Possible optimization in association value queries

Doing some benchmarking of my app, I found a place where I think Axon could cut down on the number of database queries it issues, but it’d require a small API change to the saga repository.

As background, my app has a fairly large number of saga classes many of which have handlers for a handful of common application-wide events. It’s running on PostgreSQL with the JDBC repository.

Right now when one of those events is published, Axon loops through each saga class that has an event handler for it and calls SagaSqlSchema.sql_findAssocSagaIdentifiers() for each one to see if there are any active saga instances associated with the event’s values. This results in a lot of empty result sets (since most of the app’s saga classes aren’t interested in most instances of a given event) and a sizable amount of time spent making database queries. Individually these queries are very fast since the table has proper indexes, but they add up.
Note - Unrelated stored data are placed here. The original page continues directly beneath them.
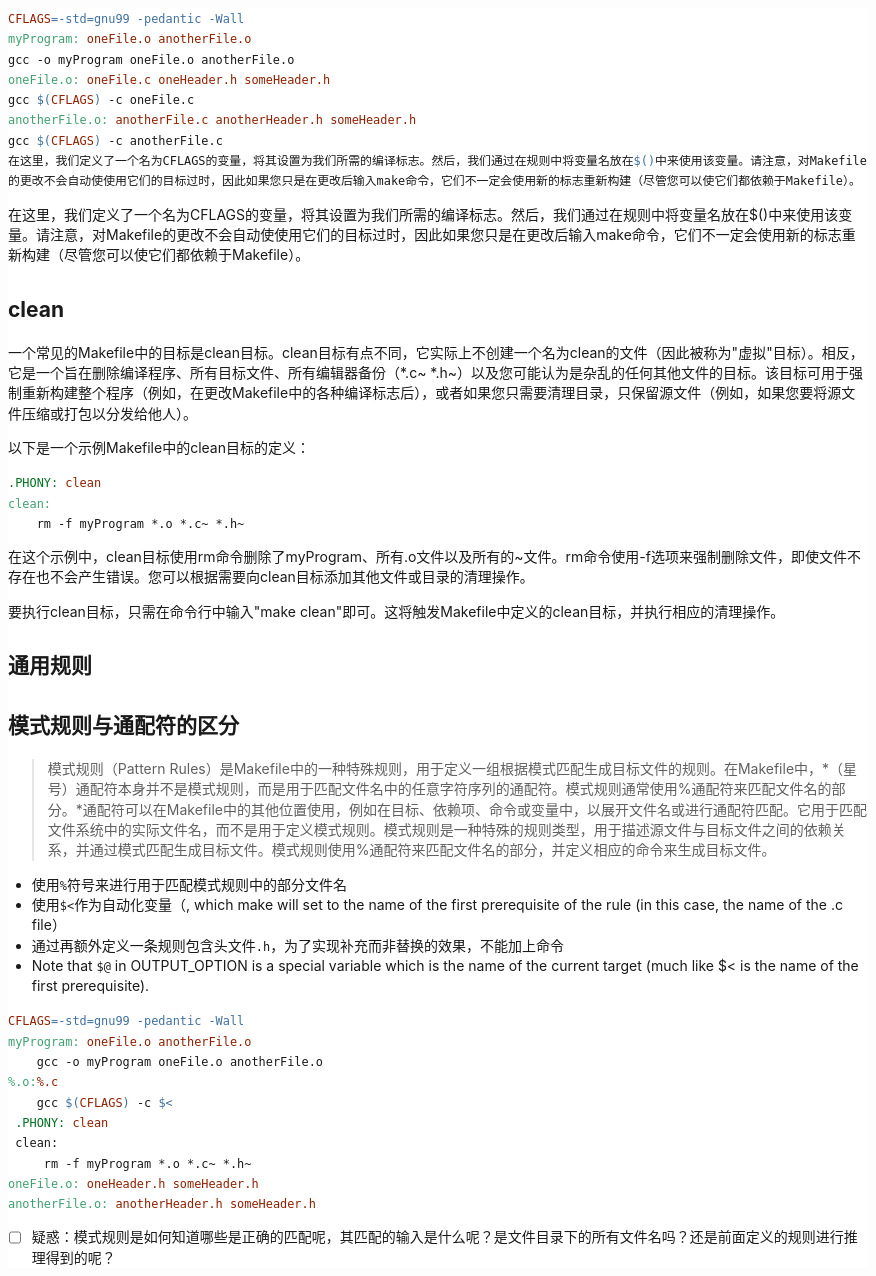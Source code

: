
 ```makefile
CFLAGS=-std=gnu99 -pedantic -Wall
myProgram: oneFile.o anotherFile.o
gcc -o myProgram oneFile.o anotherFile.o
oneFile.o: oneFile.c oneHeader.h someHeader.h
gcc $(CFLAGS) -c oneFile.c
anotherFile.o: anotherFile.c anotherHeader.h someHeader.h
gcc $(CFLAGS) -c anotherFile.c
在这里，我们定义了一个名为CFLAGS的变量，将其设置为我们所需的编译标志。然后，我们通过在规则中将变量名放在$()中来使用该变量。请注意，对Makefile的更改不会自动使使用它们的目标过时，因此如果您只是在更改后输入make命令，它们不一定会使用新的标志重新构建（尽管您可以使它们都依赖于Makefile）。


```

在这里，我们定义了一个名为CFLAGS的变量，将其设置为我们所需的编译标志。然后，我们通过在规则中将变量名放在$()中来使用该变量。请注意，对Makefile的更改不会自动使使用它们的目标过时，因此如果您只是在更改后输入make命令，它们不一定会使用新的标志重新构建（尽管您可以使它们都依赖于Makefile）。

## clean
一个常见的Makefile中的目标是clean目标。clean目标有点不同，它实际上不创建一个名为clean的文件（因此被称为"虚拟"目标）。相反，它是一个旨在删除编译程序、所有目标文件、所有编辑器备份（\*.c~ \*.h~）以及您可能认为是杂乱的任何其他文件的目标。该目标可用于强制重新构建整个程序（例如，在更改Makefile中的各种编译标志后），或者如果您只需要清理目录，只保留源文件（例如，如果您要将源文件压缩或打包以分发给他人）。

以下是一个示例Makefile中的clean目标的定义：
```makefile
.PHONY: clean
clean:
    rm -f myProgram *.o *.c~ *.h~
```
在这个示例中，clean目标使用rm命令删除了myProgram、所有.o文件以及所有的~文件。rm命令使用-f选项来强制删除文件，即使文件不存在也不会产生错误。您可以根据需要向clean目标添加其他文件或目录的清理操作。

要执行clean目标，只需在命令行中输入"make clean"即可。这将触发Makefile中定义的clean目标，并执行相应的清理操作。

## 通用规则
## 模式规则与通配符的区分

>模式规则（Pattern Rules）是Makefile中的一种特殊规则，用于定义一组根据模式匹配生成目标文件的规则。在Makefile中，\*（星号）通配符本身并不是模式规则，而是用于匹配文件名中的任意字符序列的通配符。模式规则通常使用%通配符来匹配文件名的部分。\*通配符可以在Makefile中的其他位置使用，例如在目标、依赖项、命令或变量中，以展开文件名或进行通配符匹配。它用于匹配文件系统中的实际文件名，而不是用于定义模式规则。模式规则是一种特殊的规则类型，用于描述源文件与目标文件之间的依赖关系，并通过模式匹配生成目标文件。模式规则使用%通配符来匹配文件名的部分，并定义相应的命令来生成目标文件。

- 使用`%`符号来进行用于匹配模式规则中的部分文件名
- 使用`$<`作为自动化变量（, which make will set to the name of the first prerequisite of the rule (in this case, the name of the .c file）
- 通过再额外定义一条规则包含头文件`.h`，为了实现补充而非替换的效果，不能加上命令
- Note that `$@` in OUTPUT_OPTION is a special variable which is the name of the current target (much like $< is the name of the first prerequisite).
```makefile
CFLAGS=-std=gnu99 -pedantic -Wall
myProgram: oneFile.o anotherFile.o
	gcc -o myProgram oneFile.o anotherFile.o
%.o:%.c
	gcc $(CFLAGS) -c $<
 .PHONY: clean            
 clean:
	 rm -f myProgram *.o *.c~ *.h~
oneFile.o: oneHeader.h someHeader.h
anotherFile.o: anotherHeader.h someHeader.h
```
- [ ] 疑惑：模式规则是如何知道哪些是正确的匹配呢，其匹配的输入是什么呢？是文件目录下的所有文件名吗？还是前面定义的规则进行推理得到的呢？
If sql_findAssocSagaIdentifiers() were passed a collection of saga types, rather than a single saga type, it could use WHERE sagaType IN (…) to find all the matching sagas in one database round-trip for any arbitrary number of saga classes. That would result in fewer queries whenever there’s more than one saga class interested in a particular event, and worst case would be no worse than the existing behavior.

Similarly (though much less important), the association value cache could change from “(saga type, key, value) -> Set(saga ID)” to “(key, value) -> Map(saga type, Set(saga ID))” to cut down on cache churn; right now our cache is dominated by empty sets of saga IDs.

Does this idea make sense?

-Steve

P.S. Apologies if this is a duplicate; Google gave me a somewhat ambiguous error message when I tried to send it to the group the first time.